#### Data excerpts
___

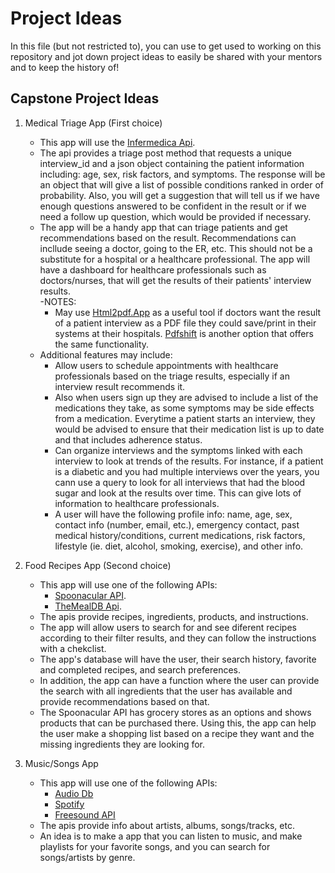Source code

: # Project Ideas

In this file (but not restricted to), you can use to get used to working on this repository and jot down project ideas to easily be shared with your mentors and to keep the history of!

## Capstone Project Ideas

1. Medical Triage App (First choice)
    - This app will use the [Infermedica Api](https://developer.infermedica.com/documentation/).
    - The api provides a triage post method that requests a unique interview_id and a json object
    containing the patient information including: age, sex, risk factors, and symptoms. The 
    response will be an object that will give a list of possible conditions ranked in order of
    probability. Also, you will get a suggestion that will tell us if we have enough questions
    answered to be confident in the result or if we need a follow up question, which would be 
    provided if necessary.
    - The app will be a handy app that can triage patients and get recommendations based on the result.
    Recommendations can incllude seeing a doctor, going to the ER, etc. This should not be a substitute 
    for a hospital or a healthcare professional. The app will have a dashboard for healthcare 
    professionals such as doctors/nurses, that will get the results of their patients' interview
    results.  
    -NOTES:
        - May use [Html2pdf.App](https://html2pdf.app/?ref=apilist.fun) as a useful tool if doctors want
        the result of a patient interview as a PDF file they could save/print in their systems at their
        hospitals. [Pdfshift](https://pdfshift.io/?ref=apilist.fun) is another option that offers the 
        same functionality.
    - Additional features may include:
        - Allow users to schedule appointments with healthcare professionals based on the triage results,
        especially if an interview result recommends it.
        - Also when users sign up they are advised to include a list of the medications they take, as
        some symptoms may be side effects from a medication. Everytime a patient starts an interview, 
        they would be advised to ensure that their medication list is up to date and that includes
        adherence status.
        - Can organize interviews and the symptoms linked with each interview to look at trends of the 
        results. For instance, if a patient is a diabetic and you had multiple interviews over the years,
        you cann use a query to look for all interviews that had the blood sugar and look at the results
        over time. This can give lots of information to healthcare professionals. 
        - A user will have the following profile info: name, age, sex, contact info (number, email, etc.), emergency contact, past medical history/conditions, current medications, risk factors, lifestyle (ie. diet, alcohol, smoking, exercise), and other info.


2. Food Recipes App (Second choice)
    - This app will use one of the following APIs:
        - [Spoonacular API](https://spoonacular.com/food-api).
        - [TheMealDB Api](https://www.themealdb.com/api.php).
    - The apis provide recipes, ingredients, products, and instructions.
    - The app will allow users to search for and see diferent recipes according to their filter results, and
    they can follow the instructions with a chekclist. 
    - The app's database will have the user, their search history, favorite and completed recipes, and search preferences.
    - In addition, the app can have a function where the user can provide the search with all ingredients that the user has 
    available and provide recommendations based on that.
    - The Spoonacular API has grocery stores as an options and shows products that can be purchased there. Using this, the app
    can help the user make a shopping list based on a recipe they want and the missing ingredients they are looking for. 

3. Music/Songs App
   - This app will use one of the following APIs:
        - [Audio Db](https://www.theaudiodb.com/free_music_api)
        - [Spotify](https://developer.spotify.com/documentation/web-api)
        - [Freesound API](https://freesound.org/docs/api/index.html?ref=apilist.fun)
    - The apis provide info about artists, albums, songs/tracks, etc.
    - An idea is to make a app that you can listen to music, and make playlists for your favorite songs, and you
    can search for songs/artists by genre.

___

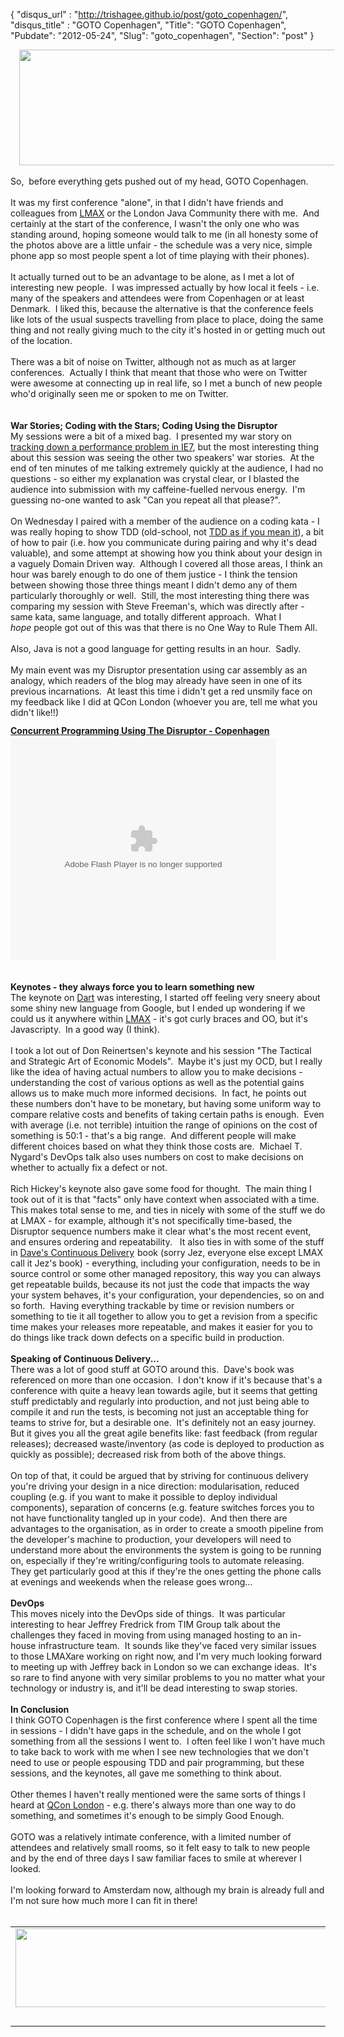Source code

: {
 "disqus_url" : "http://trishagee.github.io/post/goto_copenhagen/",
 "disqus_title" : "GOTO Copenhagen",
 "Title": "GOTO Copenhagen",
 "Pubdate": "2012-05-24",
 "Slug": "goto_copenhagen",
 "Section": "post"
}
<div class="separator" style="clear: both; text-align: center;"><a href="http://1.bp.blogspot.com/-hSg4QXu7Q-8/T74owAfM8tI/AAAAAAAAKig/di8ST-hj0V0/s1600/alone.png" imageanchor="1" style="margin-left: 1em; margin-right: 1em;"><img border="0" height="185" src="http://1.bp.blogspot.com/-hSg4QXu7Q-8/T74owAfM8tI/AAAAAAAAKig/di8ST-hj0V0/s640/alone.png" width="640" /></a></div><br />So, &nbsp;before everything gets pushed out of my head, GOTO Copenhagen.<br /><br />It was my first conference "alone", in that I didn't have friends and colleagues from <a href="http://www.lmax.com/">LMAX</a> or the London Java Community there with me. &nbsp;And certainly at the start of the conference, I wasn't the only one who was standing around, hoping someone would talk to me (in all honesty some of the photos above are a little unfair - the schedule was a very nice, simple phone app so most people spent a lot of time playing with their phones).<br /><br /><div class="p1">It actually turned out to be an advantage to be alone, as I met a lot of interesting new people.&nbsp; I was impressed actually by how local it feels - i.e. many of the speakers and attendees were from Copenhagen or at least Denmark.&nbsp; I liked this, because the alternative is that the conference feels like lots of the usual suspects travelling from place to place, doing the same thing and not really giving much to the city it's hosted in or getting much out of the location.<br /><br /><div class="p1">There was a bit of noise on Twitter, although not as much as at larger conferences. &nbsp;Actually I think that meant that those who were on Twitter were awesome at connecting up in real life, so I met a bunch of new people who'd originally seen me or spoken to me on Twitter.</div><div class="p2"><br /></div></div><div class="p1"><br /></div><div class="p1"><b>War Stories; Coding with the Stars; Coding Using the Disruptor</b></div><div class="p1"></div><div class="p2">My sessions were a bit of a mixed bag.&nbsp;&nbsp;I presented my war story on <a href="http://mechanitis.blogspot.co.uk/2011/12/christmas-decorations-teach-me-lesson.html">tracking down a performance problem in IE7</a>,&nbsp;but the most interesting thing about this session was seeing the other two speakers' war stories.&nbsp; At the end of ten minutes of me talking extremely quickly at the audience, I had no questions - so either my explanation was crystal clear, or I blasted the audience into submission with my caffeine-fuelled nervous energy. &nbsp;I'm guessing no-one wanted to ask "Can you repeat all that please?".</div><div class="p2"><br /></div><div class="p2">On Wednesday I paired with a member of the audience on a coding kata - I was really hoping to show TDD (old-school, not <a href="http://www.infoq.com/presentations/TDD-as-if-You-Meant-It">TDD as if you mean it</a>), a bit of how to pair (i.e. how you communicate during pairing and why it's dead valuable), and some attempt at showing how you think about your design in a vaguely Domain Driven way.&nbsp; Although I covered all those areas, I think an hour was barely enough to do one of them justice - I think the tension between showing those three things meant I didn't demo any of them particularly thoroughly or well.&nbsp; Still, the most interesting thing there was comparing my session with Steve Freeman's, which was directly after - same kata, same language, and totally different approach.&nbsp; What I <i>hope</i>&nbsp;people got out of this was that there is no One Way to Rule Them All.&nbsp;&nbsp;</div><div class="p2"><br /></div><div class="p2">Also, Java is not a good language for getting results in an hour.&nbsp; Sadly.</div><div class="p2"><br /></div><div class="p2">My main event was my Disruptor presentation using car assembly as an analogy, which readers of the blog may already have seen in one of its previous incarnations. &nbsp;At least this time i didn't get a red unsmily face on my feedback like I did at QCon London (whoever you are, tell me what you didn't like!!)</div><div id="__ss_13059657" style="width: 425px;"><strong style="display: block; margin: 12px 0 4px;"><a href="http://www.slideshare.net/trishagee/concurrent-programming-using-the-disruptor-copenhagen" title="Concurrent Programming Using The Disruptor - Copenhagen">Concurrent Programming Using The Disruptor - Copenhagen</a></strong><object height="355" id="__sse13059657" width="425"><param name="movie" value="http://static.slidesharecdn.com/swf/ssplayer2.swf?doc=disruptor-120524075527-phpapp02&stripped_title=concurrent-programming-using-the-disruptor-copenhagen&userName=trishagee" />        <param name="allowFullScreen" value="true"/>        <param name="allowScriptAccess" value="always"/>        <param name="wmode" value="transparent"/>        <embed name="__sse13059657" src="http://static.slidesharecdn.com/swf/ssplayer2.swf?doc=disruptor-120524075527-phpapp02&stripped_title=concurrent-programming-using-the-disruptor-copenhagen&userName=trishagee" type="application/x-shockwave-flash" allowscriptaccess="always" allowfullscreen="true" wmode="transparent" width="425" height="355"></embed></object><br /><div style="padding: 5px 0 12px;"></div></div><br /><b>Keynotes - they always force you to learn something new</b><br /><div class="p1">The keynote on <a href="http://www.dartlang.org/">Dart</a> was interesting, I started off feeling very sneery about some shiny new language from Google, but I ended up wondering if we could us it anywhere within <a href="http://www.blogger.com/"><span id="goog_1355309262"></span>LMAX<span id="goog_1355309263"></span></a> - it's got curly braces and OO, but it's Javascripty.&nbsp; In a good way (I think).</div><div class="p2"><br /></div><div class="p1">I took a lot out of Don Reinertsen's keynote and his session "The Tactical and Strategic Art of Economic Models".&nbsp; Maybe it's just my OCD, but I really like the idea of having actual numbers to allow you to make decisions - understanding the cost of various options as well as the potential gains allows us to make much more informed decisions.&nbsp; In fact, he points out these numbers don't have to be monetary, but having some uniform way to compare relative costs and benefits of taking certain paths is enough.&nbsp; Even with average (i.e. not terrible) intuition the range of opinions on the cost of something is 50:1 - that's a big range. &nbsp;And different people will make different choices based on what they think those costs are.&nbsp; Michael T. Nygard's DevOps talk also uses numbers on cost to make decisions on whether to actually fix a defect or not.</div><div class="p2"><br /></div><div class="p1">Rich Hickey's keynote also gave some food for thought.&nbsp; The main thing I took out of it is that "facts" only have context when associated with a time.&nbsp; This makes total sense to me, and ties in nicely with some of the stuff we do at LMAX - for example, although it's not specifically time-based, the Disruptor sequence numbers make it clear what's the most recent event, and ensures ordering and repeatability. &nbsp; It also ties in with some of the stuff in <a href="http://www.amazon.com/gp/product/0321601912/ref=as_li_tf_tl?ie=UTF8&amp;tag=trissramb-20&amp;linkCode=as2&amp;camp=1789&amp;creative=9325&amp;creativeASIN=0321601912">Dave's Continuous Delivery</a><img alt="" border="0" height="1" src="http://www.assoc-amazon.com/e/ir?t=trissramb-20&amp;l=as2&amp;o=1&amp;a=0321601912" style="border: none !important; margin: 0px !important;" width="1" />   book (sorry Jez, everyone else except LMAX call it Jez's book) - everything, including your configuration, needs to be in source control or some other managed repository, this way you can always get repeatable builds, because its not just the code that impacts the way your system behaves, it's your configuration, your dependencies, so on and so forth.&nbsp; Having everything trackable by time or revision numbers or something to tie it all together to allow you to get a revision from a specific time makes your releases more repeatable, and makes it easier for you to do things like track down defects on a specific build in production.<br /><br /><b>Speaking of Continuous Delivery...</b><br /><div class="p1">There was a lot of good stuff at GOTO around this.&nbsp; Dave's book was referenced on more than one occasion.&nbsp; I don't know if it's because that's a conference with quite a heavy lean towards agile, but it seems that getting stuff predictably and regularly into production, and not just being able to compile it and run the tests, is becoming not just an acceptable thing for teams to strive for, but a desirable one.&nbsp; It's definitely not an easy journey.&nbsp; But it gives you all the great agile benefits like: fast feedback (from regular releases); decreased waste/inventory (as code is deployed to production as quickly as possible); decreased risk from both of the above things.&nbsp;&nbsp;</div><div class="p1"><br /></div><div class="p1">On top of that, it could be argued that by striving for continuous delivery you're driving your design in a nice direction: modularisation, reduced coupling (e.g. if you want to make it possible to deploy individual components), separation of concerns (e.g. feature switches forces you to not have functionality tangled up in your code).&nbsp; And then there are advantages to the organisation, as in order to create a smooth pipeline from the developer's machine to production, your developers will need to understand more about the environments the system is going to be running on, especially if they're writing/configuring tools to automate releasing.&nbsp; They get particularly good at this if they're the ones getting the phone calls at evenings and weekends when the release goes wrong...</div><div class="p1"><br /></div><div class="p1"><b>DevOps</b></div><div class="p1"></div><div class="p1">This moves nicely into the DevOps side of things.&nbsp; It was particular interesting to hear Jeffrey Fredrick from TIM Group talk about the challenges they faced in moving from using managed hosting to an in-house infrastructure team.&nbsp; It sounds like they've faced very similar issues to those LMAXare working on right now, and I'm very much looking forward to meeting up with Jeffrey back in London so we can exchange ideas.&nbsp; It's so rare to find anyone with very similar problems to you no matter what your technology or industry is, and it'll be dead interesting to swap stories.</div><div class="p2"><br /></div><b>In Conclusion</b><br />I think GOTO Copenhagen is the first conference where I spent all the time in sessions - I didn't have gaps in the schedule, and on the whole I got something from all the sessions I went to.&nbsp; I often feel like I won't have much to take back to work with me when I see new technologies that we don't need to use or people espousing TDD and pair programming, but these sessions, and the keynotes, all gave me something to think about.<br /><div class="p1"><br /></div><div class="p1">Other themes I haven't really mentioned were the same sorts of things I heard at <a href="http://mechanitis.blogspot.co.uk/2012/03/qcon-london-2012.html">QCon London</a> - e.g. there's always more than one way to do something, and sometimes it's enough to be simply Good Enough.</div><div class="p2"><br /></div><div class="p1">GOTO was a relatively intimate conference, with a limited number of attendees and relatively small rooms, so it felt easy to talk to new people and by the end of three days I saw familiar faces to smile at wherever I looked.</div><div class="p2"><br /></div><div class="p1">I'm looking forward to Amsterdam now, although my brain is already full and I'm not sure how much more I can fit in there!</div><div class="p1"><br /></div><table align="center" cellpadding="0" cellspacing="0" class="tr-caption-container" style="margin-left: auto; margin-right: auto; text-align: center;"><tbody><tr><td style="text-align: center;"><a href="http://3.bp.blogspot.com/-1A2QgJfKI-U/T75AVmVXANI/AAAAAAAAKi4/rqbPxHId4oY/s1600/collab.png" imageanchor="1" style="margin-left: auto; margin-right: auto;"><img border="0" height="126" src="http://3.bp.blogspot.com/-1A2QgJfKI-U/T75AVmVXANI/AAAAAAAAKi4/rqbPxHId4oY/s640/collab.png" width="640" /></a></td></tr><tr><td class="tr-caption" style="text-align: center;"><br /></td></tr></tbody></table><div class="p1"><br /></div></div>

___

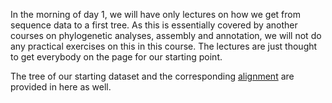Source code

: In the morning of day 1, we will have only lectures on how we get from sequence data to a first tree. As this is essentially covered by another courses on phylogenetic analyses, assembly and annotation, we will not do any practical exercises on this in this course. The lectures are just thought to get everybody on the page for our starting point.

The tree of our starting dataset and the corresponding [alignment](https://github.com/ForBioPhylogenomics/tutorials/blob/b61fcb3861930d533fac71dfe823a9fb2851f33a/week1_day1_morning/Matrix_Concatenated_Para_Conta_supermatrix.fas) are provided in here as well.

___

#### Exercise
Scan the data, and report each line that uses the word "following".

#### Output
        - A user will have the following profile info: name, age, sex, contact info (number, email, etc.), emergency contact, past medical history/conditions, current medications, risk factors, lifestyle (ie. diet, alcohol, smoking, exercise), and other info.
    - This app will use one of the following APIs:
   - This app will use one of the following APIs:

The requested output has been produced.